Word Problem and Essay

On August 16th (Same Song, Tenth Verse), Kathy set a goal to have 100 posts on her blog by October 31. Today is October 24, and Kathy has 84 posts (including this one). How many days does Kathy have to meet her goal. How many posts does she need to write to meet her goal?

Even I, dyslexic with numbers, can figure out this word problem. Kathy has 7 days to post 16 entries.

Let's turn the math question into an essay (more to my liking).

Do you think Kathy will meet her goal? Explain your answer by citing details about Kathy, her schedule, and her writing habits to support your answer.

Kathy is too tired to post 16 times in 7 days. Every day between September 15-30, Kathy's calendar was packed with activities: Writing Project duties (office work, newsletter, and writing retreat), Bible study preparation, Bible study/church/Sunday school attendance, spending a Saturday with an out-of-town friend, going to physical therapy twice a week (for a back problem) and going to the hospital (for heart palpatations caused by stress).

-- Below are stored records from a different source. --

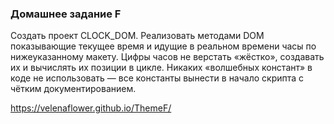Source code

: ### Домашнее задание F   
Создать проект CLOCK_DOM. Реализовать методами DOM показывающие текущее время и идущие в реальном времени часы по нижеуказанному макету. Цифры часов не верстать «жёстко», создавать их и вычислять их позиции в цикле. Никаких «волшебных констант» в коде не использовать — все константы вынести в начало скрипта с чётким документированием.

https://velenaflower.github.io/ThemeF/ 
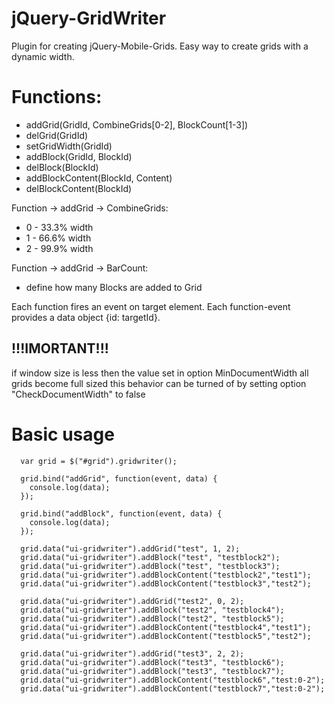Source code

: jQuery-GridWriter
=================

Plugin for creating jQuery-Mobile-Grids.
Easy way to create grids with a dynamic width.

Functions:
================
- addGrid(GridId, CombineGrids[0-2], BlockCount[1-3])
- delGrid(GridId)
- setGridWidth(GridId)
- addBlock(GridId, BlockId) 
- delBlock(BlockId)
- addBlockContent(BlockId, Content)
- delBlockContent(BlockId)
 
 
Function -> addGrid -> CombineGrids:
 - 0 - 33.3% width
 - 1 - 66.6% width
 - 2 - 99.9% width


Function -> addGrid -> BarCount:
 - define how many Blocks are added to Grid 
 

Each function fires an event on target element.
Each function-event provides a data object {id: targetId}.
 
!!!IMORTANT!!!
--------------
if window size is less then the value set in option MinDocumentWidth all grids become full sized
this behavior can be turned of by setting option "CheckDocumentWidth" to false

Basic usage
===========

	  var grid = $("#grid").gridwriter();	

	  grid.bind("addGrid", function(event, data) {
		console.log(data);
	  });
	 
	  grid.bind("addBlock", function(event, data) {
		console.log(data);
	  });
	  
	  grid.data("ui-gridwriter").addGrid("test", 1, 2);
	  grid.data("ui-gridwriter").addBlock("test", "testblock2");
	  grid.data("ui-gridwriter").addBlock("test", "testblock3");
	  grid.data("ui-gridwriter").addBlockContent("testblock2","test1");
	  grid.data("ui-gridwriter").addBlockContent("testblock3","test2");
	
	  grid.data("ui-gridwriter").addGrid("test2", 0, 2);
	  grid.data("ui-gridwriter").addBlock("test2", "testblock4");
	  grid.data("ui-gridwriter").addBlock("test2", "testblock5");
	  grid.data("ui-gridwriter").addBlockContent("testblock4","test1");
	  grid.data("ui-gridwriter").addBlockContent("testblock5","test2");
	  
	  grid.data("ui-gridwriter").addGrid("test3", 2, 2);
	  grid.data("ui-gridwriter").addBlock("test3", "testblock6");
	  grid.data("ui-gridwriter").addBlock("test3", "testblock7");
	  grid.data("ui-gridwriter").addBlockContent("testblock6","test:0-2");
	  grid.data("ui-gridwriter").addBlockContent("testblock7","test:0-2");
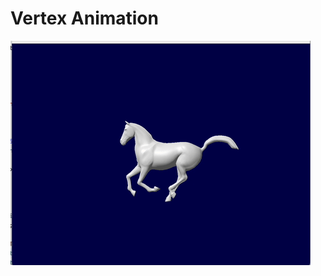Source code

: # Vertex Animation

![horse-gallop](https://github.com/yeduk3/VertexAnimation/blob/main/horse-gallop.gif)
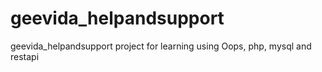 # geevida_helpandsupport
geevida_helpandsupport project for learning using Oops, php, mysql and restapi
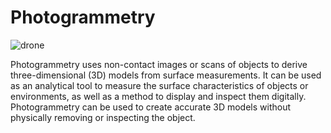 # Photogrammetry

![drone](https://github.com/user-attachments/assets/7c30efcc-6b22-4edc-9419-c85cec7e6086)

Photogrammetry uses non-contact images or scans of objects to derive three-dimensional (3D) models from surface measurements. It can be used as an analytical tool to measure the surface characteristics of objects or environments, as well as a method to display and inspect them digitally. Photogrammetry can be used to create accurate 3D models without physically removing or inspecting the object.
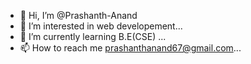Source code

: - 👋 Hi, I’m @Prashanth-Anand
- 👀 I’m interested in web developement...
- 🌱 I’m currently learning B.E(CSE) ...
- 📫 How to reach me prashanthanand67@gmail.com...

<!---
Prashanth-Anand/Prashanth-Anand is a ✨ special ✨ repository because its `README.md` (this file) appears on your GitHub profile.
You can click the Preview link to take a look at your changes.
--->
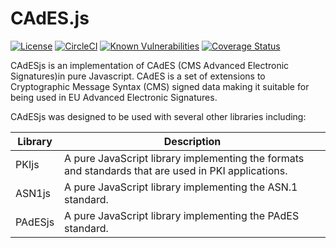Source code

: # CAdES.js

[![License](https://img.shields.io/badge/license-MIT-green.svg?style=flat)](https://github.com/PeculiarVentures/CAdES.js/blob/master/LICENSE) [![CircleCI](https://circleci.com/gh/PeculiarVentures/CAdES.js.svg?style=svg)](https://circleci.com/gh/PeculiarVentures/CAdES.js) [![Known Vulnerabilities](https://snyk.io/test/github/PeculiarVentures/CAdES.js/badge.svg)](https://snyk.io/test/github/PeculiarVentures/CAdES.js) [![Coverage Status](https://coveralls.io/repos/github/PeculiarVentures/CAdES.js/badge.svg?branch=master)](https://coveralls.io/github/PeculiarVentures/CAdES.js?branch=master)

CAdESjs is an implementation of CAdES (CMS Advanced Electronic Signatures)in pure Javascript. CAdES is a set of extensions to Cryptographic Message Syntax (CMS) signed data making it suitable for being used in EU Advanced Electronic Signatures.

CAdESjs was designed to be used with several other libraries including:

| Library | Description                                                                                         |
|---------|-----------------------------------------------------------------------------------------------------|
| PKIjs   | A pure JavaScript library implementing the formats and standards that are used in PKI applications. |
| ASN1js  | A pure JavaScript library implementing the ASN.1 standard.                                          |
| PAdESjs | A pure JavaScript library implementing the PAdES standard.                                          |
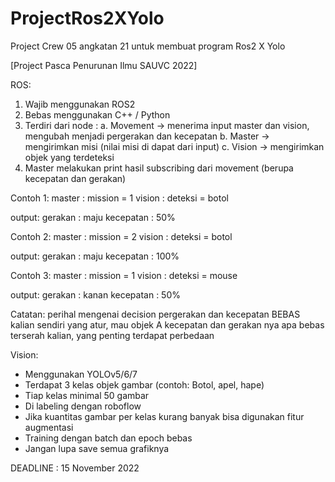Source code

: # ProjectRos2XYolo
Project Crew 05 angkatan 21 untuk membuat program Ros2 X Yolo

[Project Pasca Penurunan Ilmu SAUVC 2022]

ROS:
1. Wajib menggunakan ROS2
2. Bebas menggunakan C++ / Python
3. Terdiri dari node :
a. Movement -> menerima input master dan vision, mengubah menjadi pergerakan dan kecepatan
b. Master -> mengirimkan misi (nilai misi di dapat dari input)
c. Vision -> mengirimkan objek yang terdeteksi
4. Master melakukan print hasil subscribing dari movement (berupa kecepatan dan gerakan)

Contoh 1:
master : mission = 1
vision : deteksi = botol

output:
gerakan : maju
kecepatan : 50%

Contoh 2:
master : mission = 2
vision : deteksi = botol

output:
gerakan : maju
kecepatan : 100%

Contoh 3:
master : mission = 1
vision : deteksi = mouse

output:
gerakan : kanan
kecepatan : 50%

Catatan:
perihal mengenai decision pergerakan dan kecepatan BEBAS kalian sendiri yang atur, mau objek A kecepatan dan gerakan nya
apa bebas terserah kalian, yang penting terdapat perbedaan

Vision:
- Menggunakan YOLOv5/6/7
- Terdapat 3 kelas objek gambar (contoh: Botol, apel, hape)
- Tiap kelas minimal 50 gambar
- Di labeling dengan roboflow
- Jika kuantitas gambar per kelas kurang banyak bisa digunakan fitur augmentasi
- Training dengan batch dan epoch bebas
- Jangan lupa save semua grafiknya

DEADLINE : 15 November 2022
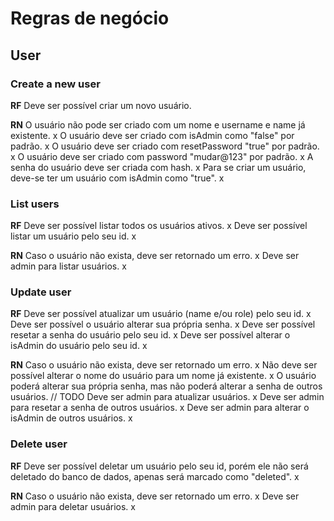 # Regras de negócio

## User

### Create a new user

**RF**
Deve ser possível criar um novo usuário.

**RN**
O usuário não pode ser criado com um nome e username e name já existente. x
O usuário deve ser criado com isAdmin como "false" por padrão. x
O usuário deve ser criado com resetPassword "true" por padrão. x
O usuário deve ser criado com password "mudar@123" por padrão. x
A senha do usuário deve ser criada com hash. x
Para se criar um usuário, deve-se ter um usuário com isAdmin como "true". x

### List users

**RF**
Deve ser possível listar todos os usuários ativos. x
Deve ser possível listar um usuário pelo seu id. x

**RN**
Caso o usuário não exista, deve ser retornado um erro. x
Deve ser admin para listar usuários. x

### Update user

**RF**
Deve ser possível atualizar um usuário (name e/ou role) pelo seu id. x
Deve ser possível o usuário alterar sua própria senha. x
Deve ser possível resetar a senha do usuário pelo seu id. x
Deve ser possível alterar o isAdmin do usuário pelo seu id. x

**RN**
Caso o usuário não exista, deve ser retornado um erro. x
Não deve ser possível alterar o nome do usuário para um nome já existente. x
O usuário poderá alterar sua própria senha, mas não poderá alterar a senha de outros usuários. // TODO
Deve ser admin para atualizar usuários. x
Deve ser admin para resetar a senha de outros usuários. x
Deve ser admin para alterar o isAdmin de outros usuários. x

### Delete user

**RF**
Deve ser possível deletar um usuário pelo seu id, porém ele não será deletado do banco de dados, apenas será marcado como "deleted". x

**RN**
Caso o usuário não exista, deve ser retornado um erro. x
Deve ser admin para deletar usuários. x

From Oct 7-23, Kathy again found herself coming and going as she continued her Bible study prep, church attendance, and WP office duties. Oct. 10-11 was the writing retreat. Oct.16-18 was joyfully occupied with family when her sister came home. This week she cleaned her house and began painting a bedroom and hallway. October 21 the neighborhood HOA meet at her house.

On October 27, she leaves for Kentucky, which is always packed with nonstop energy of three beautiful granddaughters. (no complaint there!) In fact, none of these are complaints on Kathy's part; her life full, and she has determined to go with the flow when her calendar events collide like a 20 car pile up.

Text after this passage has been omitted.